### TASK REQUIREMENTS
The required answer is an exact copy of every line from the beginning of the entries through the line with "Dessa kvantbitar kan", with all pictures omitted.

(RECORDS SUPPLIED begins)

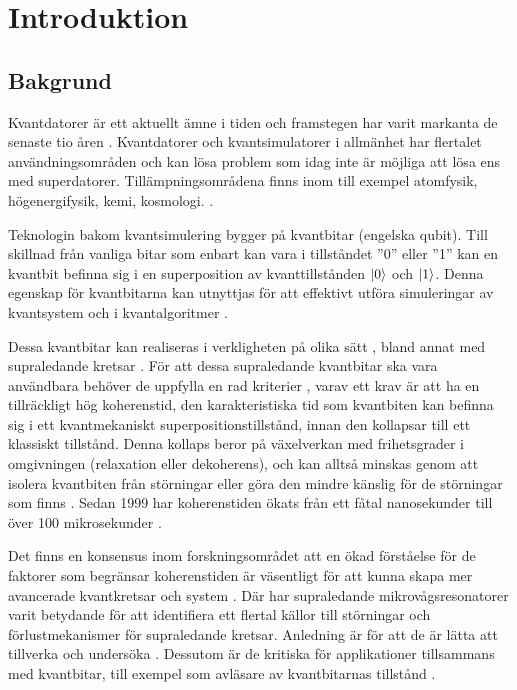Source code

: \documentclass[main.tex]{subfiles}
\begin{document}
\chapter{Introduktion}
\section{Bakgrund}
Kvantdatorer är ett aktuellt ämne i tiden och framstegen har varit markanta de senaste tio åren \cite{Bylander2017}. Kvantdatorer och kvantsimulatorer i allmänhet har flertalet användningsområden och kan lösa problem som idag inte är möjliga att lösa ens med superdatorer. Tillämpningsområdena finns inom till exempel atomfysik, högenergifysik, kemi, kosmologi. \cite{applications}.

Teknologin bakom kvantsimulering bygger på kvantbitar (engelska qubit). Till skillnad från vanliga bitar som enbart kan vara i tillståndet ''0'' eller ''1'' kan en kvantbit befinna sig i en superposition av kvanttillstånden $\ket{0}$ och $\ket{1}$. Denna egenskap för kvantbitarna kan utnyttjas för att effektivt utföra simuleringar av kvantsystem och i kvantalgoritmer \cite{Eckstein2013}.

Dessa kvantbitar kan realiseras i verkligheten på olika sätt \cite{Eckstein2013}, bland annat med supraledande kretsar \cite{Oliver2013}. För att dessa supraledande kvantbitar ska vara användbara behöver de uppfylla en rad kriterier \cite{Eckstein2013}, varav ett krav är att ha en tillräckligt hög koherenstid, den karakteristiska tid som kvantbiten kan befinna sig i ett kvantmekaniskt superpositionstillstånd, innan den kollapsar till ett klassiskt tillstånd. Denna kollaps beror på växelverkan med frihetsgrader i omgivningen (relaxation eller dekoherens), och kan alltså minskas genom att isolera kvantbiten från störningar eller göra den mindre känslig för de störningar som finns \cite{Oliver2013}. Sedan 1999 har koherenstiden ökats från ett fåtal nanosekunder till över 100 mikrosekunder \cite{wendin2016}.

Det finns en konsensus inom forskningsområdet att en ökad förståelse för de faktorer som begränsar koherenstiden är väsentligt för att kunna skapa mer avancerade kvantkretsar och system \cite{Oliver2013}. Där har supraledande mikrovågsresonatorer varit betydande för att identifiera ett flertal källor till störningar och förlustmekanismer för supraledande kretsar. Anledning är för att de är lätta att tillverka och undersöka \cite{Oliver2013}. Dessutom är de kritiska för applikationer tillsammans med kvantbitar, till exempel som avläsare av kvantbitarnas tillstånd \cite{wendin2016}.
\end{document}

(RECORDS SUPPLIED ends)

### EXPECTED ANSWER
Source code

: \documentclass[main.tex]{subfiles}
\begin{document}
\chapter{Introduktion}
\section{Bakgrund}
Kvantdatorer är ett aktuellt ämne i tiden och framstegen har varit markanta de senaste tio åren \cite{Bylander2017}. Kvantdatorer och kvantsimulatorer i allmänhet har flertalet användningsområden och kan lösa problem som idag inte är möjliga att lösa ens med superdatorer. Tillämpningsområdena finns inom till exempel atomfysik, högenergifysik, kemi, kosmologi. \cite{applications}.

Teknologin bakom kvantsimulering bygger på kvantbitar (engelska qubit). Till skillnad från vanliga bitar som enbart kan vara i tillståndet ''0'' eller ''1'' kan en kvantbit befinna sig i en superposition av kvanttillstånden $\ket{0}$ och $\ket{1}$. Denna egenskap för kvantbitarna kan utnyttjas för att effektivt utföra simuleringar av kvantsystem och i kvantalgoritmer \cite{Eckstein2013}.

Dessa kvantbitar kan realiseras i verkligheten på olika sätt \cite{Eckstein2013}, bland annat med supraledande kretsar \cite{Oliver2013}. För att dessa supraledande kvantbitar ska vara användbara behöver de uppfylla en rad kriterier \cite{Eckstein2013}, varav ett krav är att ha en tillräckligt hög koherenstid, den karakteristiska tid som kvantbiten kan befinna sig i ett kvantmekaniskt superpositionstillstånd, innan den kollapsar till ett klassiskt tillstånd. Denna kollaps beror på växelverkan med frihetsgrader i omgivningen (relaxation eller dekoherens), och kan alltså minskas genom att isolera kvantbiten från störningar eller göra den mindre känslig för de störningar som finns \cite{Oliver2013}. Sedan 1999 har koherenstiden ökats från ett fåtal nanosekunder till över 100 mikrosekunder \cite{wendin2016}.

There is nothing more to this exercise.